--- ASSIGNED TASK ---
Copy every line of the records below where the word "mbox" occurs.

□ □ □ □ □

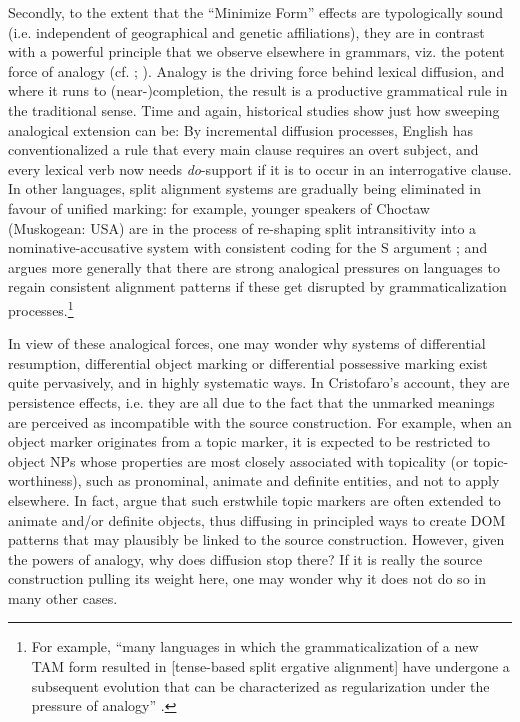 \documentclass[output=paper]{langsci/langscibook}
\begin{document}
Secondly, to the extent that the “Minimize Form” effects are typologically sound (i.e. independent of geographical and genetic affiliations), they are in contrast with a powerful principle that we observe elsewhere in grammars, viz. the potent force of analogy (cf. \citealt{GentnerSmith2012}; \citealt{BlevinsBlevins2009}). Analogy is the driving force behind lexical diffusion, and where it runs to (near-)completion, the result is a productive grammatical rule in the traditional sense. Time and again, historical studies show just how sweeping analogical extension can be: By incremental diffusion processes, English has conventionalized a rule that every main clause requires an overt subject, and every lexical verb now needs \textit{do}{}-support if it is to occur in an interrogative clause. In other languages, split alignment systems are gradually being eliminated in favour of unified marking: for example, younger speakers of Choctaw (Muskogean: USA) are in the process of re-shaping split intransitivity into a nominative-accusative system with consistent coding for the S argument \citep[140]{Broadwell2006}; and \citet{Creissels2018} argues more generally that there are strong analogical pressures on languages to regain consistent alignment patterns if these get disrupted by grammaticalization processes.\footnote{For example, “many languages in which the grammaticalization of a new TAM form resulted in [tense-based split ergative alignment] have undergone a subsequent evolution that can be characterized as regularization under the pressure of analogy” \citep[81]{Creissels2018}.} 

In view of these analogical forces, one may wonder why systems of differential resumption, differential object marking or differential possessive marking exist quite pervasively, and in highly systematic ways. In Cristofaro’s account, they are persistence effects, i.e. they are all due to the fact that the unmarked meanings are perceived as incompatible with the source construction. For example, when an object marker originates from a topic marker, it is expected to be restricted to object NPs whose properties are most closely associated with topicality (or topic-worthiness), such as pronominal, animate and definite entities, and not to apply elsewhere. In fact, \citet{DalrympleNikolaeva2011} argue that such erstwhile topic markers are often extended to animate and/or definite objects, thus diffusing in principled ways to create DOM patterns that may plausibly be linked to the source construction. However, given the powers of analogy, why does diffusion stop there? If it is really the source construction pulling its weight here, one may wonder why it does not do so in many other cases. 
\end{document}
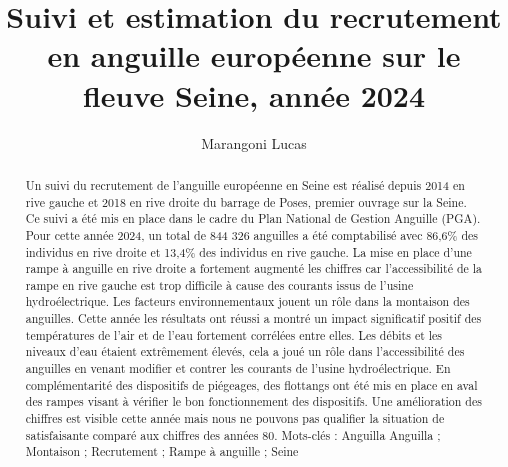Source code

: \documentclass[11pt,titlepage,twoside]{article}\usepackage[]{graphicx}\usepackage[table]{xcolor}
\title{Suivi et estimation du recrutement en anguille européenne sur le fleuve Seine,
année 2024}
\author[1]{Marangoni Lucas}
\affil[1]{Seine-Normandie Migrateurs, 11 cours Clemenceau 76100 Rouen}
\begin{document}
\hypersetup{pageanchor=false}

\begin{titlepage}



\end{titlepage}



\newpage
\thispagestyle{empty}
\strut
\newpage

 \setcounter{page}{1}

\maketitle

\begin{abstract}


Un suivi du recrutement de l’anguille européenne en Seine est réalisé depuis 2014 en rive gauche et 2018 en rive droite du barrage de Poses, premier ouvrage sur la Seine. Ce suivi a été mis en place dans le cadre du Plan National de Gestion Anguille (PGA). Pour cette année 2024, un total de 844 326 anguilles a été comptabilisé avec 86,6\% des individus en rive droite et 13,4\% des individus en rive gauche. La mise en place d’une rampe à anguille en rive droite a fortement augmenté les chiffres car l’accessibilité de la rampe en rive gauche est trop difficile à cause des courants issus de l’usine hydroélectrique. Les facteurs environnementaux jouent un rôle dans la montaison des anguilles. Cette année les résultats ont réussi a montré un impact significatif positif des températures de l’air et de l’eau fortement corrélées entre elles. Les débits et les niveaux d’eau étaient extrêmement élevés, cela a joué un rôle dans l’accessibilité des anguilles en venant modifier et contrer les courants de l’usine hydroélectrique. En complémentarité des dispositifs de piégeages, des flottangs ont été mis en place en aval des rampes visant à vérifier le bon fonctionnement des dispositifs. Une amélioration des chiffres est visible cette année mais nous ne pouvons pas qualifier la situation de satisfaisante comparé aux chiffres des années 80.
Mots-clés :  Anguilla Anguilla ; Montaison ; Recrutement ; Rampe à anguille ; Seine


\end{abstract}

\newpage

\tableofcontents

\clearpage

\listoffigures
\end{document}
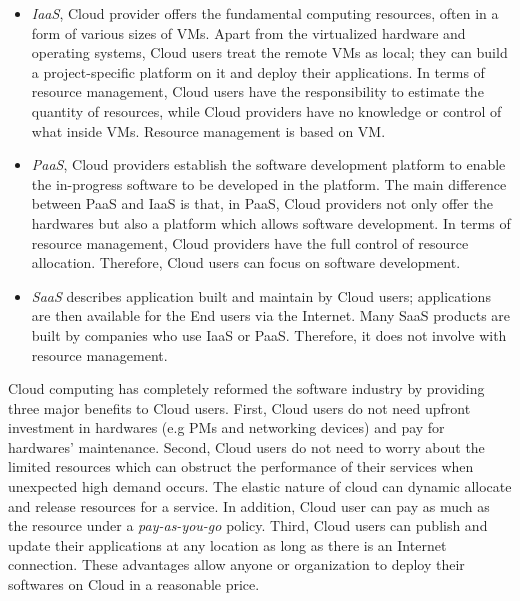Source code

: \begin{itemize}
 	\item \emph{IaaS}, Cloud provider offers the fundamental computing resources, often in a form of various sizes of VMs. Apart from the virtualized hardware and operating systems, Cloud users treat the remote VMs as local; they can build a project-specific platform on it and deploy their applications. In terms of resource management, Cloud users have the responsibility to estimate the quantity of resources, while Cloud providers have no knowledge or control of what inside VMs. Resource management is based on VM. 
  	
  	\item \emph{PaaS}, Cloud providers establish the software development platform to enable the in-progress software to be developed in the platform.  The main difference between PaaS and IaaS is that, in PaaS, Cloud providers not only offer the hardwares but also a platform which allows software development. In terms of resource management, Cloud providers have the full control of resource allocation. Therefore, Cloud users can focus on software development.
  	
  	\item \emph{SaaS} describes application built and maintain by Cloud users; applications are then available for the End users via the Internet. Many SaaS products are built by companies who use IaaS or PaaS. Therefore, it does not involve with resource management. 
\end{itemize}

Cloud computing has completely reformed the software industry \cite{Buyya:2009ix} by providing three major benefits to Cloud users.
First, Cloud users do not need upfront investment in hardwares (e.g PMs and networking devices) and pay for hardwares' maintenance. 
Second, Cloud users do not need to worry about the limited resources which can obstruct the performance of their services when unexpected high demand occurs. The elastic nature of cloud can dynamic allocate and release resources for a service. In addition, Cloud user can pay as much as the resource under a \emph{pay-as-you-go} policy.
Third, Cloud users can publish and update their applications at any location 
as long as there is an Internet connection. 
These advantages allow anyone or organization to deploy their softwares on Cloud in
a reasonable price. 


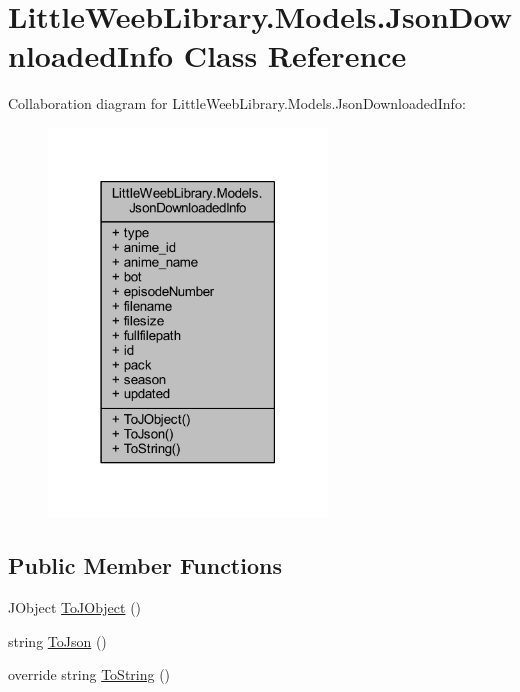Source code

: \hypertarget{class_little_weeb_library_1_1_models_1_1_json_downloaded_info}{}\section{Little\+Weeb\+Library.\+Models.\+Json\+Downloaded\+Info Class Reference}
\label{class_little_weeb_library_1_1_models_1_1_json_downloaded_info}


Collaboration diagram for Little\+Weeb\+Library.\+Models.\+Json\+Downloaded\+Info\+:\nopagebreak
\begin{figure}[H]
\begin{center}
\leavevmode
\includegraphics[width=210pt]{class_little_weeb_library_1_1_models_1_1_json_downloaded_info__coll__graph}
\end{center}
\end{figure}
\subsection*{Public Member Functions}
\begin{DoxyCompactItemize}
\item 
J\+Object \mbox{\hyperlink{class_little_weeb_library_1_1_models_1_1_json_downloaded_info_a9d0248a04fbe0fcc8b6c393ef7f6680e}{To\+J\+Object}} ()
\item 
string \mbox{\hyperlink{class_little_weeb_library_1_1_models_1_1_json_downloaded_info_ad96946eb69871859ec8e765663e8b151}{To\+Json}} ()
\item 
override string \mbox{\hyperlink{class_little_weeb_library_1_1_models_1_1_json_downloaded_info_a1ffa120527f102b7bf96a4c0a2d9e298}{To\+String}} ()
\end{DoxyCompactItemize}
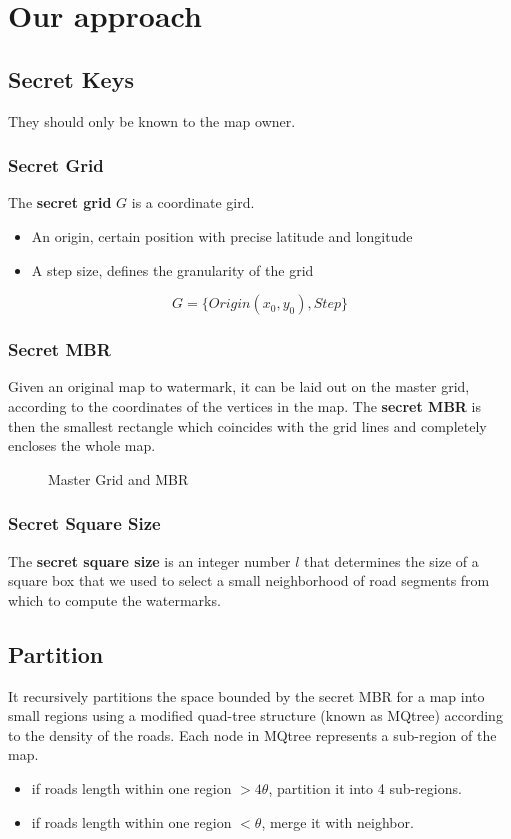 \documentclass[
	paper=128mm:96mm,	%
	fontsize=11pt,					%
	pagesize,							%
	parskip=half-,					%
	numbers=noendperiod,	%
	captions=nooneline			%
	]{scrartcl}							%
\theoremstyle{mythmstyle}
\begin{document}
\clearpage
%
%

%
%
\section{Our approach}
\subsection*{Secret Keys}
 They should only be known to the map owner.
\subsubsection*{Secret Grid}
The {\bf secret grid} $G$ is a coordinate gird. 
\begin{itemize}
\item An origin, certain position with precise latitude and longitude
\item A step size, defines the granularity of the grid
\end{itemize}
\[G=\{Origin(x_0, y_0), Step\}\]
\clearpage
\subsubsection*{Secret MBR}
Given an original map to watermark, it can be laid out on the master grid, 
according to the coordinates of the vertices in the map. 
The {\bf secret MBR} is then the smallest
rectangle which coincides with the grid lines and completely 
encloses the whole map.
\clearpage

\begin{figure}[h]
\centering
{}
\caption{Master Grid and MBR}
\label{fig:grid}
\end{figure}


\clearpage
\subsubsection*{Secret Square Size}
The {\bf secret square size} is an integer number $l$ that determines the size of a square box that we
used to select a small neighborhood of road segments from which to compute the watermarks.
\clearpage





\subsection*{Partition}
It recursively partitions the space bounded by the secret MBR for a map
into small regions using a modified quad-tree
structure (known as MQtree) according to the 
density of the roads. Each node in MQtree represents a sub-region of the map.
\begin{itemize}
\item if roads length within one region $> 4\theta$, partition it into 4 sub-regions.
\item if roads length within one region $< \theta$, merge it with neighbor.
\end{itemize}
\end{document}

□ □ □ □ □

--- WORKED SOLUTION ---
J\+Object \mbox{\hyperlink{class_little_weeb_library_1_1_models_1_1_json_downloaded_info_a9d0248a04fbe0fcc8b6c393ef7f6680e}{To\+J\+Object}} ()
string \mbox{\hyperlink{class_little_weeb_library_1_1_models_1_1_json_downloaded_info_ad96946eb69871859ec8e765663e8b151}{To\+Json}} ()
override string \mbox{\hyperlink{class_little_weeb_library_1_1_models_1_1_json_downloaded_info_a1ffa120527f102b7bf96a4c0a2d9e298}{To\+String}} ()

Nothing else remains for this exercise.